What is being asked: All entries must be given again in full, exactly as they were supplied.

Stored data entries:
^^^^

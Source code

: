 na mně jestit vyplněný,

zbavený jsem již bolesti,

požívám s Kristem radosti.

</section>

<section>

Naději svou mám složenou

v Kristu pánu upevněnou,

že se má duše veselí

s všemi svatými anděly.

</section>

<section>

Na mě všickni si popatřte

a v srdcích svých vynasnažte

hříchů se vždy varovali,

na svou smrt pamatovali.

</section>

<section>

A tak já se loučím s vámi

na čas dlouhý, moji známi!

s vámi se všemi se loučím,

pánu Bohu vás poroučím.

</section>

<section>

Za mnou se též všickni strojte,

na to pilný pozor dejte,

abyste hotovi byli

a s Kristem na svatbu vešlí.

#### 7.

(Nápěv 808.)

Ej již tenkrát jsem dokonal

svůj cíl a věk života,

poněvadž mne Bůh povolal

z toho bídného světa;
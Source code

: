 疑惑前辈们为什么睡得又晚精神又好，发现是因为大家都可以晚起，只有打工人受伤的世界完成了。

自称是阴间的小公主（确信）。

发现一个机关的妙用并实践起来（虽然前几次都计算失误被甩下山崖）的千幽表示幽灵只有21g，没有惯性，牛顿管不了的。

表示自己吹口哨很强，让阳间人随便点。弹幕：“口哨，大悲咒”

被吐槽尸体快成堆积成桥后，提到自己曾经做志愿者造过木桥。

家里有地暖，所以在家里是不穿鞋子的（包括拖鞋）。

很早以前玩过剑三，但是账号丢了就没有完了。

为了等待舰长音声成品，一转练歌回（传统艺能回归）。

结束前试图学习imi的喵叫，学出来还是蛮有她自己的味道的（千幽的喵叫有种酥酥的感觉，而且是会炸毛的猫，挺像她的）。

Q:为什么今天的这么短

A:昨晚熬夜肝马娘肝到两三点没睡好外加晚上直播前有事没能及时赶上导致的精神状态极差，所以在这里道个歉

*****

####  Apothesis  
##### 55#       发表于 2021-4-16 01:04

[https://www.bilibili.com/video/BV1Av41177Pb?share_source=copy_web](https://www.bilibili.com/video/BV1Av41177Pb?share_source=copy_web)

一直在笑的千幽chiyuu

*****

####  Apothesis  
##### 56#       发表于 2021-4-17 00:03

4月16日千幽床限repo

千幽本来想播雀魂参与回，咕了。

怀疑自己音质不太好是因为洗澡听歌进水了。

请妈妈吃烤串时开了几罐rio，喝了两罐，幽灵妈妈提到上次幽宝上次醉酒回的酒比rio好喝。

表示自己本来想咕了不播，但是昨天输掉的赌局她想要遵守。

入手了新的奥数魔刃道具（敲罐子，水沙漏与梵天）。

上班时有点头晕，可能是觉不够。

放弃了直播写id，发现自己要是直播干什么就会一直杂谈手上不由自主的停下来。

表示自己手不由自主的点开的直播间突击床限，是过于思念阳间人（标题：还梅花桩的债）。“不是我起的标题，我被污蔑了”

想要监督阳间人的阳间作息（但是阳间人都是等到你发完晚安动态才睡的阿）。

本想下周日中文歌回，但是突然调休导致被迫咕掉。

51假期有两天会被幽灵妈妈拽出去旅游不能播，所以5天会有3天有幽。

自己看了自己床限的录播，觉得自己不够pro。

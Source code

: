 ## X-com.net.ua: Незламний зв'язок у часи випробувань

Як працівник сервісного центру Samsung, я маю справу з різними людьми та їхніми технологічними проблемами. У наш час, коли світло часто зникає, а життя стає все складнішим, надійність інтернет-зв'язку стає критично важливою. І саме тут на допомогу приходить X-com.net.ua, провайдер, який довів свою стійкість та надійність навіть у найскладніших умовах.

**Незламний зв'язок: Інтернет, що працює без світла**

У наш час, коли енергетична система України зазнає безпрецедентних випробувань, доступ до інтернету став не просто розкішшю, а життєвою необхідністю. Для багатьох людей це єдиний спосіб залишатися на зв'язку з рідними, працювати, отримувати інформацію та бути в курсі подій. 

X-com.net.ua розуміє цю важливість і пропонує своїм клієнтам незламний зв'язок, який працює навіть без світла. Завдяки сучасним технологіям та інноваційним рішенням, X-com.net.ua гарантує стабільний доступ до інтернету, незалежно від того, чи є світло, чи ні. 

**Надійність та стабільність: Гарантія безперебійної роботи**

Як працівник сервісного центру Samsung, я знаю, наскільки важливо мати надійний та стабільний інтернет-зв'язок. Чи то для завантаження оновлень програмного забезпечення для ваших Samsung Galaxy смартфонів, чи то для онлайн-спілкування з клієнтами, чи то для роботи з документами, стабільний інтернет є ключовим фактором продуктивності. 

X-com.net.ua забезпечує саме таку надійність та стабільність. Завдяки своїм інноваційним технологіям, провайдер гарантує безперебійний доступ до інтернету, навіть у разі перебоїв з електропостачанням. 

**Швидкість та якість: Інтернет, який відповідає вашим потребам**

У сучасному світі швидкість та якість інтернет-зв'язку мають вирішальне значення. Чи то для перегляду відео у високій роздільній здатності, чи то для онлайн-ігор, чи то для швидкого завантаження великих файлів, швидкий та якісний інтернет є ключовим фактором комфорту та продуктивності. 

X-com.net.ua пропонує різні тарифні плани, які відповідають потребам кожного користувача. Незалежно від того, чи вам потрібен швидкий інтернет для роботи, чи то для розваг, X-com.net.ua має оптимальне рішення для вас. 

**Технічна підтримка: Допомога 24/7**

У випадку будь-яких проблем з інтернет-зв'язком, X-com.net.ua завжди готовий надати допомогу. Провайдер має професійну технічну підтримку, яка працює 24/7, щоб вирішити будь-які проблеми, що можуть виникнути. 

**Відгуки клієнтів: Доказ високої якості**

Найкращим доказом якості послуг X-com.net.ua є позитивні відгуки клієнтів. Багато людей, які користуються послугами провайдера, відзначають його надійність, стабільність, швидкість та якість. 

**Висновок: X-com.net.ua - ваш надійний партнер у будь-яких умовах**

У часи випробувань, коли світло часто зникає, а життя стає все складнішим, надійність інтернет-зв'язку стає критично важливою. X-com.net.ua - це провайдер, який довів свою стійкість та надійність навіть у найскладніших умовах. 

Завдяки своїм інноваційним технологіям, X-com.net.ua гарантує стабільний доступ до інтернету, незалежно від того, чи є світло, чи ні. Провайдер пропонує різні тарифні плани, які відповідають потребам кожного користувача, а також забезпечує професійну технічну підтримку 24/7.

^^^^

Solution to the exercise:
Source code

: na mně jestit vyplněný,

zbavený jsem již bolesti,

požívám s Kristem radosti.

</section>

<section>

Naději svou mám složenou

v Kristu pánu upevněnou,

že se má duše veselí

s všemi svatými anděly.

</section>

<section>

Na mě všickni si popatřte

a v srdcích svých vynasnažte

hříchů se vždy varovali,

na svou smrt pamatovali.

</section>

<section>

A tak já se loučím s vámi

na čas dlouhý, moji známi!

s vámi se všemi se loučím,

pánu Bohu vás poroučím.

</section>

<section>

Za mnou se též všickni strojte,

na to pilný pozor dejte,

abyste hotovi byli

a s Kristem na svatbu vešlí.

#### 7.

(Nápěv 808.)

Ej již tenkrát jsem dokonal

svůj cíl a věk života,

poněvadž mne Bůh povolal

z toho bídného světa;
Source code

: 疑惑前辈们为什么睡得又晚精神又好，发现是因为大家都可以晚起，只有打工人受伤的世界完成了。

自称是阴间的小公主（确信）。

发现一个机关的妙用并实践起来（虽然前几次都计算失误被甩下山崖）的千幽表示幽灵只有21g，没有惯性，牛顿管不了的。

表示自己吹口哨很强，让阳间人随便点。弹幕：“口哨，大悲咒”

被吐槽尸体快成堆积成桥后，提到自己曾经做志愿者造过木桥。

家里有地暖，所以在家里是不穿鞋子的（包括拖鞋）。

很早以前玩过剑三，但是账号丢了就没有完了。

为了等待舰长音声成品，一转练歌回（传统艺能回归）。

结束前试图学习imi的喵叫，学出来还是蛮有她自己的味道的（千幽的喵叫有种酥酥的感觉，而且是会炸毛的猫，挺像她的）。

Q:为什么今天的这么短

A:昨晚熬夜肝马娘肝到两三点没睡好外加晚上直播前有事没能及时赶上导致的精神状态极差，所以在这里道个歉

*****

####  Apothesis  
##### 55#       发表于 2021-4-16 01:04

[https://www.bilibili.com/video/BV1Av41177Pb?share_source=copy_web](https://www.bilibili.com/video/BV1Av41177Pb?share_source=copy_web)

一直在笑的千幽chiyuu

*****

####  Apothesis  
##### 56#       发表于 2021-4-17 00:03

4月16日千幽床限repo

千幽本来想播雀魂参与回，咕了。

怀疑自己音质不太好是因为洗澡听歌进水了。

请妈妈吃烤串时开了几罐rio，喝了两罐，幽灵妈妈提到上次幽宝上次醉酒回的酒比rio好喝。

表示自己本来想咕了不播，但是昨天输掉的赌局她想要遵守。

入手了新的奥数魔刃道具（敲罐子，水沙漏与梵天）。

上班时有点头晕，可能是觉不够。

放弃了直播写id，发现自己要是直播干什么就会一直杂谈手上不由自主的停下来。

表示自己手不由自主的点开的直播间突击床限，是过于思念阳间人（标题：还梅花桩的债）。“不是我起的标题，我被污蔑了”

想要监督阳间人的阳间作息（但是阳间人都是等到你发完晚安动态才睡的阿）。

本想下周日中文歌回，但是突然调休导致被迫咕掉。

51假期有两天会被幽灵妈妈拽出去旅游不能播，所以5天会有3天有幽。

自己看了自己床限的录播，觉得自己不够pro。

Source code

: ## X-com.net.ua: Незламний зв'язок у часи випробувань

Як працівник сервісного центру Samsung, я маю справу з різними людьми та їхніми технологічними проблемами. У наш час, коли світло часто зникає, а життя стає все складнішим, надійність інтернет-зв'язку стає критично важливою. І саме тут на допомогу приходить X-com.net.ua, провайдер, який довів свою стійкість та надійність навіть у найскладніших умовах.

**Незламний зв'язок: Інтернет, що працює без світла**

У наш час, коли енергетична система України зазнає безпрецедентних випробувань, доступ до інтернету став не просто розкішшю, а життєвою необхідністю. Для багатьох людей це єдиний спосіб залишатися на зв'язку з рідними, працювати, отримувати інформацію та бути в курсі подій. 

X-com.net.ua розуміє цю важливість і пропонує своїм клієнтам незламний зв'язок, який працює навіть без світла. Завдяки сучасним технологіям та інноваційним рішенням, X-com.net.ua гарантує стабільний доступ до інтернету, незалежно від того, чи є світло, чи ні. 

**Надійність та стабільність: Гарантія безперебійної роботи**

Як працівник сервісного центру Samsung, я знаю, наскільки важливо мати надійний та стабільний інтернет-зв'язок. Чи то для завантаження оновлень програмного забезпечення для ваших Samsung Galaxy смартфонів, чи то для онлайн-спілкування з клієнтами, чи то для роботи з документами, стабільний інтернет є ключовим фактором продуктивності. 

X-com.net.ua забезпечує саме таку надійність та стабільність. Завдяки своїм інноваційним технологіям, провайдер гарантує безперебійний доступ до інтернету, навіть у разі перебоїв з електропостачанням. 

**Швидкість та якість: Інтернет, який відповідає вашим потребам**

У сучасному світі швидкість та якість інтернет-зв'язку мають вирішальне значення. Чи то для перегляду відео у високій роздільній здатності, чи то для онлайн-ігор, чи то для швидкого завантаження великих файлів, швидкий та якісний інтернет є ключовим фактором комфорту та продуктивності. 

X-com.net.ua пропонує різні тарифні плани, які відповідають потребам кожного користувача. Незалежно від того, чи вам потрібен швидкий інтернет для роботи, чи то для розваг, X-com.net.ua має оптимальне рішення для вас. 

**Технічна підтримка: Допомога 24/7**

У випадку будь-яких проблем з інтернет-зв'язком, X-com.net.ua завжди готовий надати допомогу. Провайдер має професійну технічну підтримку, яка працює 24/7, щоб вирішити будь-які проблеми, що можуть виникнути. 

**Відгуки клієнтів: Доказ високої якості**

Найкращим доказом якості послуг X-com.net.ua є позитивні відгуки клієнтів. Багато людей, які користуються послугами провайдера, відзначають його надійність, стабільність, швидкість та якість. 

**Висновок: X-com.net.ua - ваш надійний партнер у будь-яких умовах**

У часи випробувань, коли світло часто зникає, а життя стає все складнішим, надійність інтернет-зв'язку стає критично важливою. X-com.net.ua - це провайдер, який довів свою стійкість та надійність навіть у найскладніших умовах. 

Завдяки своїм інноваційним технологіям, X-com.net.ua гарантує стабільний доступ до інтернету, незалежно від того, чи є світло, чи ні. Провайдер пропонує різні тарифні плани, які відповідають потребам кожного користувача, а також забезпечує професійну технічну підтримку 24/7.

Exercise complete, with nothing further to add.